Myth #4: I can’t own a house
Feeling down from your down-payments
On the plus side, at least you’ve now got a bare concrete room to cry yourself to sleep in.
It isn’t easy to fork out the necessary amount of cash to fund your down-payment, especially at current price levels. However, some developers offer zero down-payment plans for their units, so look out for them.
You need perfect credit
Not necessarily. The better your credit score, the easier it is for you to get your loan approved. There will also be more loan options available at your disposal. Here are some ways to improve your credit rating:
- Never be late on your payments and pay up in full.
- Keep a steady job with a company that has been in business for a long time.

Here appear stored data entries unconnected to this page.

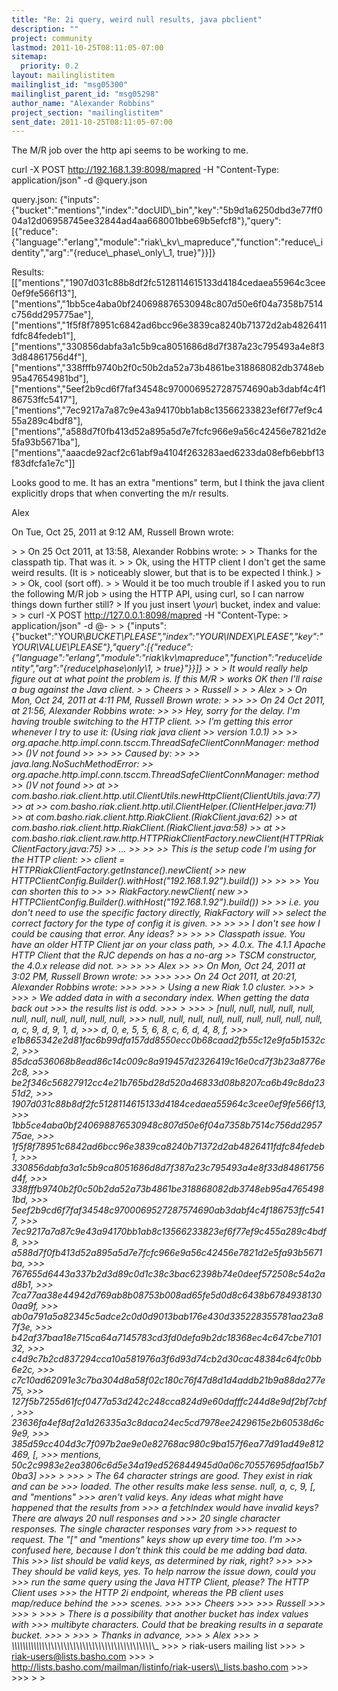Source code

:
 ```yaml
---
title: "Re: 2i query, weird null results, java pbclient"
description: ""
project: community
lastmod: 2011-10-25T08:11:05-07:00
sitemap:
  priority: 0.2
layout: mailinglistitem
mailinglist_id: "msg05300"
mailinglist_parent_id: "msg05298"
author_name: "Alexander Robbins"
project_section: "mailinglistitem"
sent_date: 2011-10-25T08:11:05-07:00
---
```



The M/R job over the http api seems to be working to me.

curl -X POST http://192.168.1.39:8098/mapred -H "Content-Type:
application/json" -d @query.json

query.json:
{"inputs":{"bucket":"mentions","index":"docUID\\_bin","key":"5b9d1a6250dbd3e77ff004a12d06958745ee32844ad4aa668001bbe69b5efcf8"},"query":[{"reduce":{"language":"erlang","module":"riak\\_kv\\_mapreduce","function":"reduce\\_identity","arg":"{reduce\\_phase\\_only\\_1,
true}"}}]}

Results:
[["mentions","1907d031c88b8df2fc5128114615133d4184cedaea55964c3cee0ef9fe566f13"],["mentions","1bb5ce4aba0bf240698876530948c807d50e6f04a7358b7514c756dd295775ae"],["mentions","1f5f8f78951c6842ad6bcc96e3839ca8240b71372d2ab4826411fdfc84fedeb1"],["mentions","330856dabfa3a1c5b9ca8051686d8d7f387a23c795493a4e8f33d84861756d4f"],["mentions","338fffb9740b2f0c50b2da52a73b4861be318868082db3748eb95a47654981bd"],["mentions","5eef2b9cd6f7faf34548c9700069527287574690ab3dabf4c4f186753ffc5417"],["mentions","7ec9217a7a87c9e43a94170bb1ab8c13566233823ef6f77ef9c455a289c4bdf8"],["mentions","a588d7f0fb413d52a895a5d7e7fcfc966e9a56c42456e7821d2e5fa93b5671ba"],["mentions","aaacde92acf2c61abf9a4104f263283aed6233da08efb6ebbf13f83dfcfa1e7c"]]

Looks good to me. It has an extra "mentions" term, but I think the java
client explicitly drops that when converting the m/r results.

Alex

On Tue, Oct 25, 2011 at 9:12 AM, Russell Brown  wrote:

&gt;
&gt; On 25 Oct 2011, at 13:58, Alexander Robbins wrote:
&gt;
&gt; Thanks for the classpath tip. That was it.
&gt;
&gt; Ok, using the HTTP client I don't get the same weird results. (It is
&gt; noticeably slower, but that is to be expected I think.)
&gt;
&gt;
&gt; Ok, cool (sort off).
&gt;
&gt; Would it be too much trouble if I asked you to run the following M/R job
&gt; using the HTTP API, using curl, so I can narrow things down further still?
&gt; If you just insert \\*your\\* bucket, index and value:
&gt;
&gt; curl -X POST http://127.0.0.1:8098/mapred -H "Content-Type:
&gt; application/json" -d @-
&gt;
&gt; {"inputs":{"bucket":"YOUR\\_BUCKET\\_PLEASE","index":"YOUR\\_INDEX\\_PLEASE","key":"YOUR\\_VALUE\\_PLEASE"},"query":[{"reduce":{"language":"erlang","module":"riak\\_kv\\_mapreduce","function":"reduce\\_identity","arg":"{reduce\\_phase\\_only\\_1,
&gt; true}"}}]}
&gt;
&gt;
&gt; It would really help figure out at what point the problem is. If this M/R
&gt; works OK then I'll raise a bug against the Java client.
&gt;
&gt; Cheers
&gt;
&gt; Russell
&gt;
&gt;
&gt; Alex
&gt;
&gt; On Mon, Oct 24, 2011 at 4:11 PM, Russell Brown wrote:
&gt;
&gt;&gt;
&gt;&gt; On 24 Oct 2011, at 21:56, Alexander Robbins wrote:
&gt;&gt;
&gt;&gt; Hey, sorry for the delay. I'm having trouble switching to the HTTP client.
&gt;&gt; I'm getting this error whenever I try to use it: (Using riak java client
&gt;&gt; version 1.0.1)
&gt;&gt;
&gt;&gt; org.apache.http.impl.conn.tsccm.ThreadSafeClientConnManager: method 
&gt;&gt; ()V not found
&gt;&gt;
&gt;&gt;
&gt;&gt; Caused by:
&gt;&gt;
&gt;&gt; java.lang.NoSuchMethodError: 
&gt;&gt; org.apache.http.impl.conn.tsccm.ThreadSafeClientConnManager: method 
&gt;&gt; ()V not found
&gt;&gt; at 
&gt;&gt; com.basho.riak.client.http.util.ClientUtils.newHttpClient(ClientUtils.java:77)
&gt;&gt; at 
&gt;&gt; com.basho.riak.client.http.util.ClientHelper.(ClientHelper.java:71)
&gt;&gt; at com.basho.riak.client.http.RiakClient.(RiakClient.java:62)
&gt;&gt; at com.basho.riak.client.http.RiakClient.(RiakClient.java:58)
&gt;&gt; at 
&gt;&gt; com.basho.riak.client.raw.http.HTTPRiakClientFactory.newClient(HTTPRiakClientFactory.java:75)
&gt;&gt; ...
&gt;&gt;
&gt;&gt;
&gt;&gt; This is the setup code I'm using for the HTTP client:
&gt;&gt; client = HTTPRiakClientFactory.getInstance().newClient(
&gt;&gt; new HTTPClientConfig.Builder().withHost("192.168.1.92").build())
&gt;&gt;
&gt;&gt;
&gt;&gt; You can shorten this to
&gt;&gt;
&gt;&gt; RiakFactory.newClient( new
&gt;&gt; HTTPClientConfig.Builder().withHost("192.168.1.92").build())
&gt;&gt;
&gt;&gt; i.e. you don't need to use the specific factory directly, RiakFactory will
&gt;&gt; select the correct factory for the type of config it is given.
&gt;&gt;
&gt;&gt;
&gt;&gt; I don't see how I could be causing that error. Any ideas?
&gt;&gt;
&gt;&gt;
&gt;&gt; Classpath issue. You have an older HTTP Client jar on your class path,
&gt;&gt; 4.0.x. The 4.1.1 Apache HTTP Client that the RJC depends on has a no-arg
&gt;&gt; TSCM constructor, the 4.0.x release did not.
&gt;&gt;
&gt;&gt;
&gt;&gt; Alex
&gt;&gt;
&gt;&gt; On Mon, Oct 24, 2011 at 3:02 PM, Russell Brown wrote:
&gt;&gt;
&gt;&gt;&gt;
&gt;&gt;&gt; On 24 Oct 2011, at 20:21, Alexander Robbins wrote:
&gt;&gt;&gt;
&gt;&gt;&gt; &gt; Using a new Riak 1.0 cluster.
&gt;&gt;&gt; &gt;
&gt;&gt;&gt; &gt; We added data in with a secondary index. When getting the data back out
&gt;&gt;&gt; the results list is odd.
&gt;&gt;&gt; &gt;
&gt;&gt;&gt; &gt; [null, null, null, null, null, null, null, null, null, null, null,
&gt;&gt;&gt; null, null, null, null, null, null, null, null, null, a, c, 9, d, 9, 1, d,
&gt;&gt;&gt; d, 0, e, 5, 5, 6, 8, c, 6, d, 4, 8, f,
&gt;&gt;&gt; e1b865342e2d81fac6b99dfa157dd8550ecc0b68caad2fb55c12e9fa5b1532c2,
&gt;&gt;&gt; 85dca536068b8ead86c14c009c8a919457d2326419c16e0cd7f3b23a8776e2c8,
&gt;&gt;&gt; be2f346c56827912cc4e21b765bd28d520a46833d08b8207ca6b49c8da2351d2,
&gt;&gt;&gt; 1907d031c88b8df2fc5128114615133d4184cedaea55964c3cee0ef9fe566f13,
&gt;&gt;&gt; 1bb5ce4aba0bf240698876530948c807d50e6f04a7358b7514c756dd295775ae,
&gt;&gt;&gt; 1f5f8f78951c6842ad6bcc96e3839ca8240b71372d2ab4826411fdfc84fedeb1,
&gt;&gt;&gt; 330856dabfa3a1c5b9ca8051686d8d7f387a23c795493a4e8f33d84861756d4f,
&gt;&gt;&gt; 338fffb9740b2f0c50b2da52a73b4861be318868082db3748eb95a47654981bd,
&gt;&gt;&gt; 5eef2b9cd6f7faf34548c9700069527287574690ab3dabf4c4f186753ffc5417,
&gt;&gt;&gt; 7ec9217a7a87c9e43a94170bb1ab8c13566233823ef6f77ef9c455a289c4bdf8,
&gt;&gt;&gt; a588d7f0fb413d52a895a5d7e7fcfc966e9a56c42456e7821d2e5fa93b5671ba,
&gt;&gt;&gt; 767655d6443a337b2d3d89c0d1c38c3bac62398b74e0deef572508c54a2ad8b1,
&gt;&gt;&gt; 7ca77aa38e44942d769ab8b08753b008ad65fe5d0d8c6438b67849381300aa9f,
&gt;&gt;&gt; ab0a791a5a82345c5adce2c0d0d9013bab176e430d335228355781aa23a87f3e,
&gt;&gt;&gt; b42af37baa18e715ca64a7145783cd3fd0defa9b2dc18368ec4c647cbe710132,
&gt;&gt;&gt; c4d9c7b2cd837294cca10a581976a3f6d93d74cb2d30cac48384c64fc0bb6e2c,
&gt;&gt;&gt; c7c10ad62091e3c7ba304d8a58f02c180c76f47d8d1d4addb21b9a88da277e75,
&gt;&gt;&gt; 127f5b7255d61fcf0477a53d242c248cca824d9e60dafffc244d8e9df2bf7cbf,
&gt;&gt;&gt; 23636fa4ef8af2a1d26335a3c8daca24ec5cd7978ee2429615e2b60538d6c9e9,
&gt;&gt;&gt; 385d59cc404d3c7f097b2ae9e0e82768ac980c9ba157f6ea77d91ad49e812469, [,
&gt;&gt;&gt; mentions, 50c2c9983e2ea3806c6d5e34a19ed526844945d0a06c70557695dfaa15b70ba3]
&gt;&gt;&gt; &gt;
&gt;&gt;&gt; &gt; The 64 character strings are good. They exist in riak and can be
&gt;&gt;&gt; loaded. The other results make less sense. null, a, c, 9, [, and "mentions"
&gt;&gt;&gt; aren't valid keys. Any ideas what might have happened that the results from
&gt;&gt;&gt; a fetchIndex would have invalid keys? There are always 20 null responses and
&gt;&gt;&gt; 20 single character responses. The single character responses vary from
&gt;&gt;&gt; request to request. The "[" and "mentions" keys show up every time too. I'm
&gt;&gt;&gt; confused here, because I don't think this could be me adding bad data. This
&gt;&gt;&gt; list should be valid keys, as determined by riak, right?
&gt;&gt;&gt;
&gt;&gt;&gt; They should be valid keys, yes. To help narrow the issue down, could you
&gt;&gt;&gt; run the same query using the Java HTTP Client, please? The HTTP Client uses
&gt;&gt;&gt; the HTTP 2i endpoint, whereas the PB client uses map/reduce behind the
&gt;&gt;&gt; scenes.
&gt;&gt;&gt;
&gt;&gt;&gt; Cheers
&gt;&gt;&gt;
&gt;&gt;&gt; Russell
&gt;&gt;&gt;
&gt;&gt;&gt; &gt;
&gt;&gt;&gt; &gt; There is a possibility that another bucket has index values with
&gt;&gt;&gt; multibyte characters. Could that be breaking results in a separate bucket.
&gt;&gt;&gt; &gt;
&gt;&gt;&gt; &gt; Thanks in advance,
&gt;&gt;&gt; &gt; Alex
&gt;&gt;&gt; &gt; \\_\\_\\_\\_\\_\\_\\_\\_\\_\\_\\_\\_\\_\\_\\_\\_\\_\\_\\_\\_\\_\\_\\_\\_\\_\\_\\_\\_\\_\\_\\_\\_\\_\\_\\_\\_\\_\\_\\_\\_\\_\\_\\_\\_\\_\\_\\_
&gt;&gt;&gt; &gt; riak-users mailing list
&gt;&gt;&gt; &gt; riak-users@lists.basho.com
&gt;&gt;&gt; &gt; http://lists.basho.com/mailman/listinfo/riak-users\\_lists.basho.com
&gt;&gt;&gt;
&gt;&gt;&gt;
&gt;
&gt;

- Maintain an extensive credit history with a particular bank (banks want to know that you are a reliable bill payer).
- Maintain a diverse list of accounts in your credit score, such as mortgages, car loans, personal loans, and credit cards.
Interest rates are a pain
Pro tip: If it hurts, you probably shouldn’t do it.
Interest rates fluctuate over time. Choose the right loan packages that offer favourable interest rates according to your situational needs.
You will lose your house if you miss a loan repayment
Banks do not enjoy foreclosing on a property and disconnecting themselves from a paying customer. They are reasonable and usually open to negotiation. Late payments incur penalty interest rates and one-off penalties which differ from one bank to another.
Pictured: Not the work of a licensed financial institution.
If you fail to regularise the arrears by the end of 60 days, banks typically reserve the right to revise the interest rate accordingly. If you are prompt in your future payments, the revised interest rate may be reverted to the original rate – or it may not.